(Data extracted from a collection)

■ ■ ■

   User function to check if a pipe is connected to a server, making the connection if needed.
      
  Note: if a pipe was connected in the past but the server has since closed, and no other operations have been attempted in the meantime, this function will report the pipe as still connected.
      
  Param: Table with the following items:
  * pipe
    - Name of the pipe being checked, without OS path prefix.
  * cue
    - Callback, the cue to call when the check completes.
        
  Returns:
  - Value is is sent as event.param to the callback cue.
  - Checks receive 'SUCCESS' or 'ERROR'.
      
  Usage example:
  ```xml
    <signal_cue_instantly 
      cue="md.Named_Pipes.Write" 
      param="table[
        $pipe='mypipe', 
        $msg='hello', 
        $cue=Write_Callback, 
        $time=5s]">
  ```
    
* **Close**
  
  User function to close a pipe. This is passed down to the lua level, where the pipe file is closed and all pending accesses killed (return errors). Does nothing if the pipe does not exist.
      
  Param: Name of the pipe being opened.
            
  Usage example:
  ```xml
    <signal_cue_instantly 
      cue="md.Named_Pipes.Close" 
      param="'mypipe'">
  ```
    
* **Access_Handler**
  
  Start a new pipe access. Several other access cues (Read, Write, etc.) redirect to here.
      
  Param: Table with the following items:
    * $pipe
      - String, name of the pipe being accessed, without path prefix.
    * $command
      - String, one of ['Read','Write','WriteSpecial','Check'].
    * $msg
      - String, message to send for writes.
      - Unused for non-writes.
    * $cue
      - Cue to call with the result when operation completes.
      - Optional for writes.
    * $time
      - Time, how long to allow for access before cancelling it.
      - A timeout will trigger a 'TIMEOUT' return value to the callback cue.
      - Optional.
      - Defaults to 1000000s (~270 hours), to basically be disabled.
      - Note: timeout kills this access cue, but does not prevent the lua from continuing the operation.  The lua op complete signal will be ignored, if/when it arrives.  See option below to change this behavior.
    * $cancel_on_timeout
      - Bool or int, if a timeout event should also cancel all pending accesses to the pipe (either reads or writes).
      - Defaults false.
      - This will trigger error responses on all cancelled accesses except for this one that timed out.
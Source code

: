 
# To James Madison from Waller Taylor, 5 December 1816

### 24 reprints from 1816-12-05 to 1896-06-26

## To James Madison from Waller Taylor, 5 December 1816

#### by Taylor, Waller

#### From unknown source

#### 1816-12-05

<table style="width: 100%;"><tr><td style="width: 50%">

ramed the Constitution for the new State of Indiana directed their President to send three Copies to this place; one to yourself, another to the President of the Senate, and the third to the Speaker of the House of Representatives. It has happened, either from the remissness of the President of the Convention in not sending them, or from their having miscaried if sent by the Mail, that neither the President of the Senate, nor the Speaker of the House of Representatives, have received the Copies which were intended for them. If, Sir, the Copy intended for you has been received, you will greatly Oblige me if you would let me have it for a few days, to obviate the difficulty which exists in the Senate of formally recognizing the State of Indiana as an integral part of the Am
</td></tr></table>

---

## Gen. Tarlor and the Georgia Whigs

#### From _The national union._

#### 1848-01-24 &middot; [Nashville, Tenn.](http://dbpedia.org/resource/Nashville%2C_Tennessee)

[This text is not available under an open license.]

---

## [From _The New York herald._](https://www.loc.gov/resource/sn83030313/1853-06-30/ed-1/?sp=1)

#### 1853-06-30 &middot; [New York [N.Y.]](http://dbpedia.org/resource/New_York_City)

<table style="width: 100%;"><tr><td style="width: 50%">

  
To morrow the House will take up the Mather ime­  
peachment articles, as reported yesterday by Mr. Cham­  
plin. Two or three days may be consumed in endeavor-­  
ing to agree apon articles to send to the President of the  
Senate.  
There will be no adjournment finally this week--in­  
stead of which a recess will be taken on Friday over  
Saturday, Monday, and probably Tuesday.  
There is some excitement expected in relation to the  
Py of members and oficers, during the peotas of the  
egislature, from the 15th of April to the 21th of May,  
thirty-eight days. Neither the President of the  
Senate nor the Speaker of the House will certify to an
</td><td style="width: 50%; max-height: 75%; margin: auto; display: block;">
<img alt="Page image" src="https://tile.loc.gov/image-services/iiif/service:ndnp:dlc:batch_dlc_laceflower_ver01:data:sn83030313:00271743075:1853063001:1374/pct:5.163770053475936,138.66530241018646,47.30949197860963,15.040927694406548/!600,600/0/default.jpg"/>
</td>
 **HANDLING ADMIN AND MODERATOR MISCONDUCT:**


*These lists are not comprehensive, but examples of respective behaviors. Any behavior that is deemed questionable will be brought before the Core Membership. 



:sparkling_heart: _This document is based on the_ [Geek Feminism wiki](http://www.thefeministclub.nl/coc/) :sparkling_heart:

■ ■ ■

Task statement: Copy the data. Make sure every line matches exactly.

Written solution:
   User function to check if a pipe is connected to a server, making the connection if needed.
      
  Note: if a pipe was connected in the past but the server has since closed, and no other operations have been attempted in the meantime, this function will report the pipe as still connected.
      
  Param: Table with the following items:
  * pipe
    - Name of the pipe being checked, without OS path prefix.
  * cue
    - Callback, the cue to call when the check completes.
        
  Returns:
  - Value is is sent as event.param to the callback cue.
  - Checks receive 'SUCCESS' or 'ERROR'.
      
  Usage example:
  ```xml
    <signal_cue_instantly 
      cue="md.Named_Pipes.Write" 
      param="table[
        $pipe='mypipe', 
        $msg='hello', 
        $cue=Write_Callback, 
        $time=5s]">
  ```
    
* **Close**
  
  User function to close a pipe. This is passed down to the lua level, where the pipe file is closed and all pending accesses killed (return errors). Does nothing if the pipe does not exist.
      
  Param: Name of the pipe being opened.
            
  Usage example:
  ```xml
    <signal_cue_instantly 
      cue="md.Named_Pipes.Close" 
      param="'mypipe'">
  ```
    
* **Access_Handler**
  
  Start a new pipe access. Several other access cues (Read, Write, etc.) redirect to here.
      
  Param: Table with the following items:
    * $pipe
      - String, name of the pipe being accessed, without path prefix.
    * $command
      - String, one of ['Read','Write','WriteSpecial','Check'].
    * $msg
      - String, message to send for writes.
      - Unused for non-writes.
    * $cue
      - Cue to call with the result when operation completes.
      - Optional for writes.
    * $time
      - Time, how long to allow for access before cancelling it.
      - A timeout will trigger a 'TIMEOUT' return value to the callback cue.
      - Optional.
      - Defaults to 1000000s (~270 hours), to basically be disabled.
      - Note: timeout kills this access cue, but does not prevent the lua from continuing the operation.  The lua op complete signal will be ignored, if/when it arrives.  See option below to change this behavior.
    * $cancel_on_timeout
      - Bool or int, if a timeout event should also cancel all pending accesses to the pipe (either reads or writes).
      - Defaults false.
      - This will trigger error responses on all cancelled accesses except for this one that timed out.
Source code

: 
# To James Madison from Waller Taylor, 5 December 1816

### 24 reprints from 1816-12-05 to 1896-06-26

## To James Madison from Waller Taylor, 5 December 1816

#### by Taylor, Waller

#### From unknown source

#### 1816-12-05

<table style="width: 100%;"><tr><td style="width: 50%">

ramed the Constitution for the new State of Indiana directed their President to send three Copies to this place; one to yourself, another to the President of the Senate, and the third to the Speaker of the House of Representatives. It has happened, either from the remissness of the President of the Convention in not sending them, or from their having miscaried if sent by the Mail, that neither the President of the Senate, nor the Speaker of the House of Representatives, have received the Copies which were intended for them. If, Sir, the Copy intended for you has been received, you will greatly Oblige me if you would let me have it for a few days, to obviate the difficulty which exists in the Senate of formally recognizing the State of Indiana as an integral part of the Am
</td></tr></table>

---

## Gen. Tarlor and the Georgia Whigs

#### From _The national union._

#### 1848-01-24 &middot; [Nashville, Tenn.](http://dbpedia.org/resource/Nashville%2C_Tennessee)

[This text is not available under an open license.]

---

## [From _The New York herald._](https://www.loc.gov/resource/sn83030313/1853-06-30/ed-1/?sp=1)

#### 1853-06-30 &middot; [New York [N.Y.]](http://dbpedia.org/resource/New_York_City)

<table style="width: 100%;"><tr><td style="width: 50%">

  
To morrow the House will take up the Mather ime­  
peachment articles, as reported yesterday by Mr. Cham­  
plin. Two or three days may be consumed in endeavor-­  
ing to agree apon articles to send to the President of the  
Senate.  
There will be no adjournment finally this week--in­  
stead of which a recess will be taken on Friday over  
Saturday, Monday, and probably Tuesday.  
There is some excitement expected in relation to the  
Py of members and oficers, during the peotas of the  
egislature, from the 15th of April to the 21th of May,  
thirty-eight days. Neither the President of the  
Senate nor the Speaker of the House will certify to an
</td><td style="width: 50%; max-height: 75%; margin: auto; display: block;">
<img alt="Page image" src="https://tile.loc.gov/image-services/iiif/service:ndnp:dlc:batch_dlc_laceflower_ver01:data:sn83030313:00271743075:1853063001:1374/pct:5.163770053475936,138.66530241018646,47.30949197860963,15.040927694406548/!600,600/0/default.jpg"/>
</td>
 **HANDLING ADMIN AND MODERATOR MISCONDUCT:**


*These lists are not comprehensive, but examples of respective behaviors. Any behavior that is deemed questionable will be brought before the Core Membership. 



:sparkling_heart: _This document is based on the_ [Geek Feminism wiki](http://www.thefeministclub.nl/coc/) :sparkling_heart:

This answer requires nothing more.